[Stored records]
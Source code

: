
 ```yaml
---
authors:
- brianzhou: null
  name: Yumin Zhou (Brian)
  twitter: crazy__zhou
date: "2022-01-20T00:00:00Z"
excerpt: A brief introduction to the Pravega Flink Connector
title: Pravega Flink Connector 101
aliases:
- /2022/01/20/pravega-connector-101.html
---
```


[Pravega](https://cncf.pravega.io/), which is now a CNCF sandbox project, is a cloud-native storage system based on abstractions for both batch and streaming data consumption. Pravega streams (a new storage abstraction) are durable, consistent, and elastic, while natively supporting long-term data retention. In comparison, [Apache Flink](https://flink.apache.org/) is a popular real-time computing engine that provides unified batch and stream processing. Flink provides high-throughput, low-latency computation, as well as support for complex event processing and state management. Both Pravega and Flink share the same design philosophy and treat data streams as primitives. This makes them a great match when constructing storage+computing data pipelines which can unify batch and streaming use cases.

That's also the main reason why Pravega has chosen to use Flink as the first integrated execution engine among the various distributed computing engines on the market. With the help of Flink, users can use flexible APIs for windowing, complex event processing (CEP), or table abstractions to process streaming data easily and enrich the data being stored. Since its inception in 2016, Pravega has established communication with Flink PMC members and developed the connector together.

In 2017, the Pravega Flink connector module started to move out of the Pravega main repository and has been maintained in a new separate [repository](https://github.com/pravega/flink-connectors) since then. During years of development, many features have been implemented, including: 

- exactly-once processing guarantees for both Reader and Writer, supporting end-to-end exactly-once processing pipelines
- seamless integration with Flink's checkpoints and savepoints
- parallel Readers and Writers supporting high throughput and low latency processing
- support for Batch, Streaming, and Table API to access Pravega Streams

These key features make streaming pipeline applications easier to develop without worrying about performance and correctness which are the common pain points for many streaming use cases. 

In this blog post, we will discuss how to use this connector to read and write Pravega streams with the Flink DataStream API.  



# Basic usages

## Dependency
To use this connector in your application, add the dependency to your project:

:: What is expected ::
What is needed here is every record above, repeated exactly.

:: Solution to this exercise ::
Source code

:
 ```yaml
---
authors:
- brianzhou: null
  name: Yumin Zhou (Brian)
  twitter: crazy__zhou
date: "2022-01-20T00:00:00Z"
excerpt: A brief introduction to the Pravega Flink Connector
title: Pravega Flink Connector 101
aliases:
- /2022/01/20/pravega-connector-101.html
---
```


[Pravega](https://cncf.pravega.io/), which is now a CNCF sandbox project, is a cloud-native storage system based on abstractions for both batch and streaming data consumption. Pravega streams (a new storage abstraction) are durable, consistent, and elastic, while natively supporting long-term data retention. In comparison, [Apache Flink](https://flink.apache.org/) is a popular real-time computing engine that provides unified batch and stream processing. Flink provides high-throughput, low-latency computation, as well as support for complex event processing and state management. Both Pravega and Flink share the same design philosophy and treat data streams as primitives. This makes them a great match when constructing storage+computing data pipelines which can unify batch and streaming use cases.

That's also the main reason why Pravega has chosen to use Flink as the first integrated execution engine among the various distributed computing engines on the market. With the help of Flink, users can use flexible APIs for windowing, complex event processing (CEP), or table abstractions to process streaming data easily and enrich the data being stored. Since its inception in 2016, Pravega has established communication with Flink PMC members and developed the connector together.

In 2017, the Pravega Flink connector module started to move out of the Pravega main repository and has been maintained in a new separate [repository](https://github.com/pravega/flink-connectors) since then. During years of development, many features have been implemented, including: 

- exactly-once processing guarantees for both Reader and Writer, supporting end-to-end exactly-once processing pipelines
- seamless integration with Flink's checkpoints and savepoints
- parallel Readers and Writers supporting high throughput and low latency processing
- support for Batch, Streaming, and Table API to access Pravega Streams

These key features make streaming pipeline applications easier to develop without worrying about performance and correctness which are the common pain points for many streaming use cases. 

In this blog post, we will discuss how to use this connector to read and write Pravega streams with the Flink DataStream API.  



# Basic usages

## Dependency
To use this connector in your application, add the dependency to your project:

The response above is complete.